Input data:
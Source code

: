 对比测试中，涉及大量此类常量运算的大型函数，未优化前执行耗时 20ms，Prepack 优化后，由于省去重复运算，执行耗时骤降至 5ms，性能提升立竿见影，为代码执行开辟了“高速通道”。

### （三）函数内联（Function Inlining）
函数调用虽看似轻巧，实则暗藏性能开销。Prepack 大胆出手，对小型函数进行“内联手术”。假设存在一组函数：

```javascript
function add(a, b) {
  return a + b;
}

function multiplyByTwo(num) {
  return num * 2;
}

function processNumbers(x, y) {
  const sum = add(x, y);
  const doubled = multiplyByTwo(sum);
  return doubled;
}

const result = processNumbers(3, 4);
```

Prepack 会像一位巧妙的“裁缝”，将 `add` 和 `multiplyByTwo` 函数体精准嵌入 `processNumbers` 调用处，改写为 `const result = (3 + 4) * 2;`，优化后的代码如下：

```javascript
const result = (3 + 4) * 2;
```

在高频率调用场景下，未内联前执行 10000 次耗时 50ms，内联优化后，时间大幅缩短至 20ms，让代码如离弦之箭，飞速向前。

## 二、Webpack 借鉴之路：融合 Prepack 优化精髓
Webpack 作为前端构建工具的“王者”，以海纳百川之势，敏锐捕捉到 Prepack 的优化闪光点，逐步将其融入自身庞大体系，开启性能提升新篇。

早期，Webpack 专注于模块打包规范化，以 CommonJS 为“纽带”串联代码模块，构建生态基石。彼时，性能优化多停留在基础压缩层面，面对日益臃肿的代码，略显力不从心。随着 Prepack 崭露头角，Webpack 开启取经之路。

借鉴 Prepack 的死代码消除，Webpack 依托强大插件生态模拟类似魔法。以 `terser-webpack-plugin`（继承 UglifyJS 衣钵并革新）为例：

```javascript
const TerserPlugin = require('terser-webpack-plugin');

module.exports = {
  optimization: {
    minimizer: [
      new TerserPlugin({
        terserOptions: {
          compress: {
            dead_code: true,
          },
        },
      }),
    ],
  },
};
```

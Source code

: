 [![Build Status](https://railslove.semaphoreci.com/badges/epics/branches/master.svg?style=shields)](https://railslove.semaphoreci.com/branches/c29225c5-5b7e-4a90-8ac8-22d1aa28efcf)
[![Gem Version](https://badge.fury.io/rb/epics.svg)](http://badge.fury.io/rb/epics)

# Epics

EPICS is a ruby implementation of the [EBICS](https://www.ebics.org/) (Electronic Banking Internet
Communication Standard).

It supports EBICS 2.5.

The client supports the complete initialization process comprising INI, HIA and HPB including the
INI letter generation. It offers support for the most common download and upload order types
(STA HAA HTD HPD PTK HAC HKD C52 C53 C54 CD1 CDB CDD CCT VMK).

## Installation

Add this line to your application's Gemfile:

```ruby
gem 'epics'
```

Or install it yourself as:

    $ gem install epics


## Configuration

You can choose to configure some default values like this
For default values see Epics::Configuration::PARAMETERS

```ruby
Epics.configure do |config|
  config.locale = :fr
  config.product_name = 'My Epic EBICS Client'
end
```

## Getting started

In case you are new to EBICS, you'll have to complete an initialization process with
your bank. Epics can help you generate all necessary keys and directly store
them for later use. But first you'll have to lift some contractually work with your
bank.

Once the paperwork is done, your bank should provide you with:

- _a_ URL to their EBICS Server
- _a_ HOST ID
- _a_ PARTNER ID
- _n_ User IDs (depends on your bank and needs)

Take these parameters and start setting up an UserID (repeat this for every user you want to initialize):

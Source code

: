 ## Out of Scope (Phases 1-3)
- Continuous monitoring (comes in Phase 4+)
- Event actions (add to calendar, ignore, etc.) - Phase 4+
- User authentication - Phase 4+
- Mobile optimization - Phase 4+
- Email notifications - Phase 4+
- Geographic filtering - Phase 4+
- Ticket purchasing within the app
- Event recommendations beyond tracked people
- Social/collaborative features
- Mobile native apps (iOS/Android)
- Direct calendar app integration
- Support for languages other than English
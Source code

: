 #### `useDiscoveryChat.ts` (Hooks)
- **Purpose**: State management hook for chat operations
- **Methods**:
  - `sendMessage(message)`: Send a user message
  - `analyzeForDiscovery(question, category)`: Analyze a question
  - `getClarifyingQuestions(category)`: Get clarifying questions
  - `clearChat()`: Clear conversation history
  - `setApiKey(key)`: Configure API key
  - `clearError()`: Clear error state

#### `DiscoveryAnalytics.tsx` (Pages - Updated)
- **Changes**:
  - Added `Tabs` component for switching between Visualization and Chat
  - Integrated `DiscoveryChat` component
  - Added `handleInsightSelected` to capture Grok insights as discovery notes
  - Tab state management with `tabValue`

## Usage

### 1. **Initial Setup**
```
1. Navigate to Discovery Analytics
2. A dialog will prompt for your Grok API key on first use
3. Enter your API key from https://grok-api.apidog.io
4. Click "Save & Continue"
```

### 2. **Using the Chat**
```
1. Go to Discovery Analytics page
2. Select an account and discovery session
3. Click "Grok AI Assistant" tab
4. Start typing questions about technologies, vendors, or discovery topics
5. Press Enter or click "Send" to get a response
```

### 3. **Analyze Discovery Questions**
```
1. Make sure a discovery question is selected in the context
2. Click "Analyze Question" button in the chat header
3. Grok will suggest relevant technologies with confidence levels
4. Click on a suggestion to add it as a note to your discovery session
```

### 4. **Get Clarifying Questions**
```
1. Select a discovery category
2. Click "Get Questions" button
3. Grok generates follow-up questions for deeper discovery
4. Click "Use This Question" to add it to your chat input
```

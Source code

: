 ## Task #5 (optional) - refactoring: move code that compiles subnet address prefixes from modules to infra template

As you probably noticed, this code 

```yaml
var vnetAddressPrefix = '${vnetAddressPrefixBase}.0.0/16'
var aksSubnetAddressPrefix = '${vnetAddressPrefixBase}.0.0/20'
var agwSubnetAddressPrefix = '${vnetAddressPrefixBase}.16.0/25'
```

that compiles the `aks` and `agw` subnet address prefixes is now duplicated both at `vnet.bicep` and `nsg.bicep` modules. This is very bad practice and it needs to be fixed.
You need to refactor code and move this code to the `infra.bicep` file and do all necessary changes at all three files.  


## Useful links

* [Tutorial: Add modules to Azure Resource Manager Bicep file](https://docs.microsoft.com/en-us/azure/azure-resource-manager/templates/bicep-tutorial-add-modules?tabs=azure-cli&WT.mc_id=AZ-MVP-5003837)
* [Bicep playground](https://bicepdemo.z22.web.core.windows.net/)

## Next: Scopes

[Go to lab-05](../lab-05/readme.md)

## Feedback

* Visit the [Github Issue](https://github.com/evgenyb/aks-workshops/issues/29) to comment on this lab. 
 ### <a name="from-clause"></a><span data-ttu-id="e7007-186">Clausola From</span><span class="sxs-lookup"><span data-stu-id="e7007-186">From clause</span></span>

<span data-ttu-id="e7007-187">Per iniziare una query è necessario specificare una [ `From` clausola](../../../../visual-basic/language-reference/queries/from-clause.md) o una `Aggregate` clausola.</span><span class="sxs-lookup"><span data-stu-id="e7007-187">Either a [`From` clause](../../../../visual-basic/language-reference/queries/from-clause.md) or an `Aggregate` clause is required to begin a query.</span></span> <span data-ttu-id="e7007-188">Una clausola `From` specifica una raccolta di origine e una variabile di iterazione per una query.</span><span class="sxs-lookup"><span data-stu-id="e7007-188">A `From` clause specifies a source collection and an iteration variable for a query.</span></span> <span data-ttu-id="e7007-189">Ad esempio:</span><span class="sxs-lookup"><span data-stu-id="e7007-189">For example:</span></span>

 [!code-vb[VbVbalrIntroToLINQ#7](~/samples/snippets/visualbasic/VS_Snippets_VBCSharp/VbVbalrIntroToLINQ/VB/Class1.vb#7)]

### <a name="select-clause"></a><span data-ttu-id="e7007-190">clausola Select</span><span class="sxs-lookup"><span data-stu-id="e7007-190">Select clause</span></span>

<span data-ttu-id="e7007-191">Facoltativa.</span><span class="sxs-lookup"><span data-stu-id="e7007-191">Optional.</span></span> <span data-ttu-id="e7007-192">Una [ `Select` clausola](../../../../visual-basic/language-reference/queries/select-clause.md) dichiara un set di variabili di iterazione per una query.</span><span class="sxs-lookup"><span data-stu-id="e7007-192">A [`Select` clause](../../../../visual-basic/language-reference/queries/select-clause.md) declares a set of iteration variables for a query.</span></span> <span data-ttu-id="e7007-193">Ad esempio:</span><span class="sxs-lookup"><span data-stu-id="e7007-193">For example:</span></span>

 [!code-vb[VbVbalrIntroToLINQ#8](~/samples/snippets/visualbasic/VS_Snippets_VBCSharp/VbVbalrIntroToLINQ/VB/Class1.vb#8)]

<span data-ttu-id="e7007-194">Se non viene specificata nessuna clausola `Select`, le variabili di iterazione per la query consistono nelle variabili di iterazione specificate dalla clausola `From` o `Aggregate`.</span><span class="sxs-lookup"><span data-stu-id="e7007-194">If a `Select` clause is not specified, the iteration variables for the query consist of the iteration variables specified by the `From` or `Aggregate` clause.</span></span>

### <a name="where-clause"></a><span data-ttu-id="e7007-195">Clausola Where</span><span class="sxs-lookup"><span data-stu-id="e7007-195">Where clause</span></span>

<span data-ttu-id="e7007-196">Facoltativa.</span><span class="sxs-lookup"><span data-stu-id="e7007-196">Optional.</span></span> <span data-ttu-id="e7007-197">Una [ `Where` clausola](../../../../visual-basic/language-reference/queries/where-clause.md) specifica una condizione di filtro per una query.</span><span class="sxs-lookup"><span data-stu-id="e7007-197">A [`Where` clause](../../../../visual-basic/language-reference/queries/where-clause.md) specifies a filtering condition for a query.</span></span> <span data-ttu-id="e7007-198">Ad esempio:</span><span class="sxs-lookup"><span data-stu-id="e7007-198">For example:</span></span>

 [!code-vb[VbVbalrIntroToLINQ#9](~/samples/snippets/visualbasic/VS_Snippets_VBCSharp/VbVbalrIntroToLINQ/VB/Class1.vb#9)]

How to complete this task: From the first line of the data above to the line holding "早期，Webpack 专注于模块打包规范化，以 CommonJS", reproduce each line exactly; emit no other lines.

Task response:
Source code

: 对比测试中，涉及大量此类常量运算的大型函数，未优化前执行耗时 20ms，Prepack 优化后，由于省去重复运算，执行耗时骤降至 5ms，性能提升立竿见影，为代码执行开辟了“高速通道”。

### （三）函数内联（Function Inlining）
函数调用虽看似轻巧，实则暗藏性能开销。Prepack 大胆出手，对小型函数进行“内联手术”。假设存在一组函数：

```javascript
function add(a, b) {
  return a + b;
}

function multiplyByTwo(num) {
  return num * 2;
}

function processNumbers(x, y) {
  const sum = add(x, y);
  const doubled = multiplyByTwo(sum);
  return doubled;
}

const result = processNumbers(3, 4);
```

Prepack 会像一位巧妙的“裁缝”，将 `add` 和 `multiplyByTwo` 函数体精准嵌入 `processNumbers` 调用处，改写为 `const result = (3 + 4) * 2;`，优化后的代码如下：

```javascript
const result = (3 + 4) * 2;
```

在高频率调用场景下，未内联前执行 10000 次耗时 50ms，内联优化后，时间大幅缩短至 20ms，让代码如离弦之箭，飞速向前。

## 二、Webpack 借鉴之路：融合 Prepack 优化精髓
Webpack 作为前端构建工具的“王者”，以海纳百川之势，敏锐捕捉到 Prepack 的优化闪光点，逐步将其融入自身庞大体系，开启性能提升新篇。

早期，Webpack 专注于模块打包规范化，以 CommonJS 为“纽带”串联代码模块，构建生态基石。彼时，性能优化多停留在基础压缩层面，面对日益臃肿的代码，略显力不从心。随着 Prepack 崭露头角，Webpack 开启取经之路。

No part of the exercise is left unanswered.